U.S. physical tin premiums surged over the first half of December, according to Fastmarkets, which lifted its in-warehouse-Baltimore assessment by 22% to $500-650 per tonne over LME cash.

The country is completely dependent on imports, leaving it vulnerable to ongoing COVID-19 disruption to shipping, particularly container shipping. One market participant told Fastmarkets that no fresh shipments are expected until March.

Similar freight issues are compounding the movement of tin within Asian markets and between Asia and Europe.

CHINA TRADE INVERSION

However, beyond logistics problems tin supply is also feeling the long COVID-19 effect of last year’s lockdowns, which caused global output to fall harder than demand.

China, the world’s largest producer, saw production slump in the first part of the year before bouncing back in the second half, according to the ITA.

Yet the country remained a small but consistent net importer of refined through the first 11 months of 2020. Another 1,400 tonnes in November brings the cumulative count to 12,200 tonnes, which is already the highest yearly import tally since 2012.
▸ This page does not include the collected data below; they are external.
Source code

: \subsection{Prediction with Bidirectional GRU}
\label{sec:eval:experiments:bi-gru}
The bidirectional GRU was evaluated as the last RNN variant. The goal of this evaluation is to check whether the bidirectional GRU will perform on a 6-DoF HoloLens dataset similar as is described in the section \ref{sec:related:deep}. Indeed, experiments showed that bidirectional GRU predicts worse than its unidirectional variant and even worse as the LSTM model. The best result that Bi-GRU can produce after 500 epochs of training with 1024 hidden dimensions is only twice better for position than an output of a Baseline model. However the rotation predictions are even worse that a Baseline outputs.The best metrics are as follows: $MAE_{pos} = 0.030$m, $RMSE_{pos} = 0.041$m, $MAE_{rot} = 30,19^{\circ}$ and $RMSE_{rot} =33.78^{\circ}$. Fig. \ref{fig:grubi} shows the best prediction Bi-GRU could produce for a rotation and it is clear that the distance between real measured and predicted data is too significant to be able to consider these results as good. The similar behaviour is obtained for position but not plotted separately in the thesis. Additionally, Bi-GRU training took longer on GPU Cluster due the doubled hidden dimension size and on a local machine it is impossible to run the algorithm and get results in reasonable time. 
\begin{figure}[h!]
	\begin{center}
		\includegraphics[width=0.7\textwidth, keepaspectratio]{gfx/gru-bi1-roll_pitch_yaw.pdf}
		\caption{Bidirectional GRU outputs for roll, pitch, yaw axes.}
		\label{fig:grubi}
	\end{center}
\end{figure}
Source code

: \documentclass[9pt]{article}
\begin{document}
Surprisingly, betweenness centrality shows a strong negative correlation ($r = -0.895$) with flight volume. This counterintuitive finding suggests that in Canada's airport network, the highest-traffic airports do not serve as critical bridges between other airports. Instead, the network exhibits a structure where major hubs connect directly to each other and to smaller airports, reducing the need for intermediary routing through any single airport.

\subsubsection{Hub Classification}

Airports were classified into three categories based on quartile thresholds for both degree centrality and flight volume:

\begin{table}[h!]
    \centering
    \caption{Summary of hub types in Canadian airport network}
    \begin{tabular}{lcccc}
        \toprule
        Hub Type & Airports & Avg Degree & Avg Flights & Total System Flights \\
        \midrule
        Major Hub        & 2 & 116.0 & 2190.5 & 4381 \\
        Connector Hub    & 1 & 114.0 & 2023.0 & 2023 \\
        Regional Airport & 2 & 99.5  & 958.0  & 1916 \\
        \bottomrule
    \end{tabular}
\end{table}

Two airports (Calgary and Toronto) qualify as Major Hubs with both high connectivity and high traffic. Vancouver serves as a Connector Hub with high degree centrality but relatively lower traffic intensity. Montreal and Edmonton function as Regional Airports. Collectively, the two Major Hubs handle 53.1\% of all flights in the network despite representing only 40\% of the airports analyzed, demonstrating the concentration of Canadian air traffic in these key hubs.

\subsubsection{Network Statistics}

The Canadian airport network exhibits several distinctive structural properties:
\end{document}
Indeed, prior to this year China had been a net exporter for three years after the removal of export taxes at the start of 2017.

Producers may have resumed normal service but are evidently still struggling fully to satisfy demand, which has also rebounded in line with the broader recovery in China’s manufacturing sector.

Shanghai exchange stocks at 5,475 tonnes are higher than those registered with the LME but the net change last year was a marginal rise of just 124 tonnes.

The continued inversion in trade patterns through November suggests the country is still some way from being able to fill any supply gap in the rest of the world.

INDONESIAN RESTRAINT

That task falls primarily to Indonesia, the world’s second largest producer and the largest exporter of refined metal.

Although relatively unscathed by COVID-19 lockdowns, the country’s dominant producer PT Timah reduced production and shipments in response to the tin price collapsing to $12,700 in the first quarter of 2020.

That restraint appears to have held.

Indonesian exports were 59,100 tonnes in the first 11 months of last year, down 3.6% on 2019 and the lowest equivalent count since 2016.

The current price level should be more than enough to incentivise higher Indonesian supply this year.

More broadly, the ITA forecasts global production to normalise after last year’s turbulence with producers “catering to demand”, albeit with the possibility of another smaller 2,700-tonne deficit this year.

The problem is that demand already seems to be accelerating. Global semiconductor sales, a proxy for tin use in the all-important circuit-board soldering sector, were up by 7% year-on-year in November thanks to robust consumer purchases of electronic goods during lockdowns.

There is potential flex in the supply chain. Both China’s Yunnan Tin and Malaysia’s MSC are in the process of commissioning new smelters to replace older plants, allowing for some overlap of production if the market needs it.

Right now it looks as if it will.

LME short position holders certainly need some more tin and sooner rather than later.